Avant même de lire les toutes premières lignes, toute la beauté du texte d'Ernst Wiechert transparaît sous la jolie plume de Franck Bouysse qui, dans une superbe préface, nous délivre quelques clés pour entrer dans l'univers de cet auteur. Car il faut connaître le contexte qui entoure cette oeuvre pour en comprendre les fondements et les idées sous-jacentes.

En effet, lorsque Hitler accède au pouvoir en 1933, l'oeuvre de cet auteur ne sera pas considérée comme de l'art dégénéré. Il décide alors d'écrire ce petit roman dans l'idée de ne pas être associé au nazisme.
En 1938, après de multiples prises de position publiques répétées où il s'oppose ouvertement à l'idéologie nazie, Ernst Wiechert est interné durant cinq mois à Buchenwald. Relâché avec la promesse de ne plus écrire contre le régime, il ne se pliera pas à ces exigences et écrira deux romans qui seront publiés après la guerre dont un dans lequel il relatera son expérience des camps de concentration.

*
Dans « Roman d'un berger », l'histoire se passe avant la première guerre mondiale dans un petit village de Prusse orientale, un village entouré de tourbières et de forêts marécageuses qui forment comme un anneau protecteur, isolant la petite communauté du monde extérieur et de l'insécurité.
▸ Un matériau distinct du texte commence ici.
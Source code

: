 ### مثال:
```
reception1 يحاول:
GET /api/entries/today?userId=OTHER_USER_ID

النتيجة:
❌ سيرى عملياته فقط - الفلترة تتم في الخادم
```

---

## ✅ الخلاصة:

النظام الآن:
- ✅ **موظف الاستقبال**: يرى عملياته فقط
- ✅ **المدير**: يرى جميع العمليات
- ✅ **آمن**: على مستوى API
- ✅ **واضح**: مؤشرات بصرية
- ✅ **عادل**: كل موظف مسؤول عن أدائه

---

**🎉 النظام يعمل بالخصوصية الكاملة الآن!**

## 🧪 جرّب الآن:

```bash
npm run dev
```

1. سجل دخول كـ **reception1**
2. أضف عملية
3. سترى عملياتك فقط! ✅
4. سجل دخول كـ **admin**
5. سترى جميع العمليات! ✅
La scène d'ouverture est impressionnante, à la fois belle et tragique. Elle raconte la mort de deux garde-forestiers, écrasé sous le poids d'un arbre qu'ils viennent d'abattre. C'est avec ce drame que nous rencontrons le fils d'un des deux hommes, Michaël, alors âgé de six ans, seul témoin de l'accident.

« …l'enfant, qui sentait une secrète épouvante grandir en lui à mesure que ses rêves s'évanouissaient, aperçut des petites mouches noires qui s'affairaient autour du visage de son père. Il en avait vu souvent se poser sur des visages endormis, mais il se douta que cette fois le dormeur dormait d'un sommeil bien trop profond pour pouvoir les chasser, au bord des yeux, d'un battement de cils. »
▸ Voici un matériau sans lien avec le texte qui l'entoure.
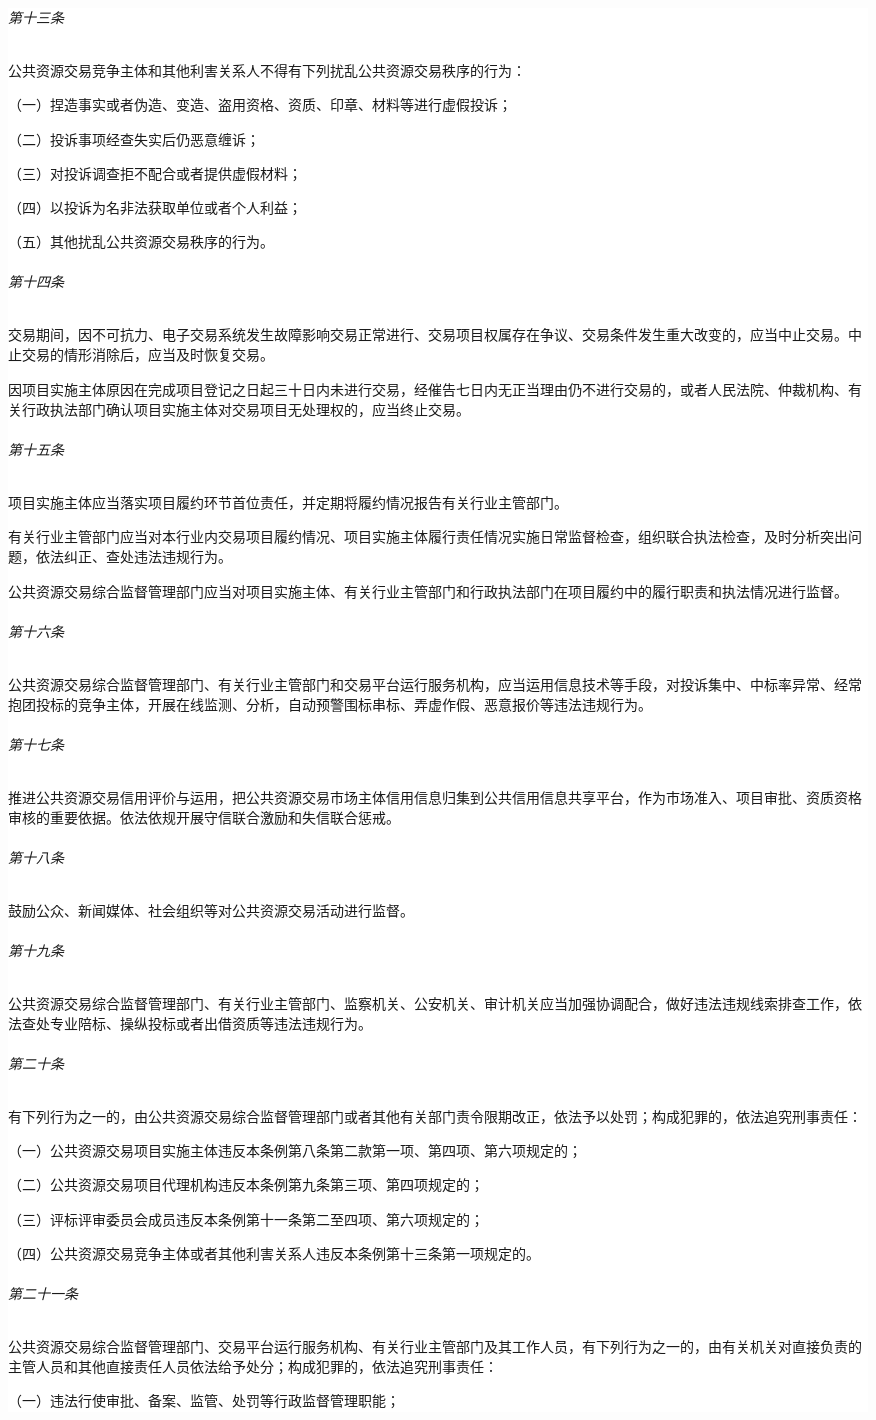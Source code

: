 ###### 第十三条

公共资源交易竞争主体和其他利害关系人不得有下列扰乱公共资源交易秩序的行为：

（一）捏造事实或者伪造、变造、盗用资格、资质、印章、材料等进行虚假投诉；

（二）投诉事项经查失实后仍恶意缠诉；

（三）对投诉调查拒不配合或者提供虚假材料；

（四）以投诉为名非法获取单位或者个人利益；

（五）其他扰乱公共资源交易秩序的行为。

###### 第十四条

交易期间，因不可抗力、电子交易系统发生故障影响交易正常进行、交易项目权属存在争议、交易条件发生重大改变的，应当中止交易。中止交易的情形消除后，应当及时恢复交易。

因项目实施主体原因在完成项目登记之日起三十日内未进行交易，经催告七日内无正当理由仍不进行交易的，或者人民法院、仲裁机构、有关行政执法部门确认项目实施主体对交易项目无处理权的，应当终止交易。

###### 第十五条

项目实施主体应当落实项目履约环节首位责任，并定期将履约情况报告有关行业主管部门。

有关行业主管部门应当对本行业内交易项目履约情况、项目实施主体履行责任情况实施日常监督检查，组织联合执法检查，及时分析突出问题，依法纠正、查处违法违规行为。

公共资源交易综合监督管理部门应当对项目实施主体、有关行业主管部门和行政执法部门在项目履约中的履行职责和执法情况进行监督。

###### 第十六条

公共资源交易综合监督管理部门、有关行业主管部门和交易平台运行服务机构，应当运用信息技术等手段，对投诉集中、中标率异常、经常抱团投标的竞争主体，开展在线监测、分析，自动预警围标串标、弄虚作假、恶意报价等违法违规行为。

###### 第十七条

推进公共资源交易信用评价与运用，把公共资源交易市场主体信用信息归集到公共信用信息共享平台，作为市场准入、项目审批、资质资格审核的重要依据。依法依规开展守信联合激励和失信联合惩戒。

###### 第十八条

鼓励公众、新闻媒体、社会组织等对公共资源交易活动进行监督。

###### 第十九条

公共资源交易综合监督管理部门、有关行业主管部门、监察机关、公安机关、审计机关应当加强协调配合，做好违法违规线索排查工作，依法查处专业陪标、操纵投标或者出借资质等违法违规行为。

###### 第二十条

有下列行为之一的，由公共资源交易综合监督管理部门或者其他有关部门责令限期改正，依法予以处罚；构成犯罪的，依法追究刑事责任：

（一）公共资源交易项目实施主体违反本条例第八条第二款第一项、第四项、第六项规定的；

（二）公共资源交易项目代理机构违反本条例第九条第三项、第四项规定的；

（三）评标评审委员会成员违反本条例第十一条第二至四项、第六项规定的；

（四）公共资源交易竞争主体或者其他利害关系人违反本条例第十三条第一项规定的。

###### 第二十一条

公共资源交易综合监督管理部门、交易平台运行服务机构、有关行业主管部门及其工作人员，有下列行为之一的，由有关机关对直接负责的主管人员和其他直接责任人员依法给予处分；构成犯罪的，依法追究刑事责任：

（一）违法行使审批、备案、监管、处罚等行政监督管理职能；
Cet enfant, devenu fils d'une veuve, a une grande capacité de résilience aux chocs.
Très vite, on sent que ce jeune garçon est différent des autres enfants, qu'il a une compréhension fine de la vie et de la mort, de la souffrance des autres, du monde qui l'entoure.
De par sa pauvreté, il va très vite arrêter ses études pour devenir berger, alors que ses camarades ont les moyens de continuer leurs études.

*
Michaël n'est pas un héros conventionnel. Malgré son dénuement, l'enfant est aimé pour ce qu'il est : sa simplicité, son empathie, son assurance tranquille, sa discrétion, sa modestie, sa dignité en font un leader naturel que les enfants du village suivent et écoutent.
Il accomplit son travail avec honnêteté et assurance. Et surtout, il gagne le respect de tous, y compris des adultes, par son attitude résolue, calme et altruiste.

« Car le troupeau n'était pas seulement l'orgueil du village, sa richesse et, si modeste soit-elle, sa gloire, le troupeau était le village même, il était son être profond, il était comme l'odeur des toits de chaume, la fumée des cheminées, le parfum des tilleuls du cimetière. »

*
Au-delà de son histoire familiale, de ses origines modestes, ou de son humble destin, ce sont ses valeurs humaines et morales, son respect profond envers la nature et la vie qui m'ont le plus touchée.
Michaël semble lié à cette forêt qu'il connaît parfaitement. Elle est un refuge contre la violence.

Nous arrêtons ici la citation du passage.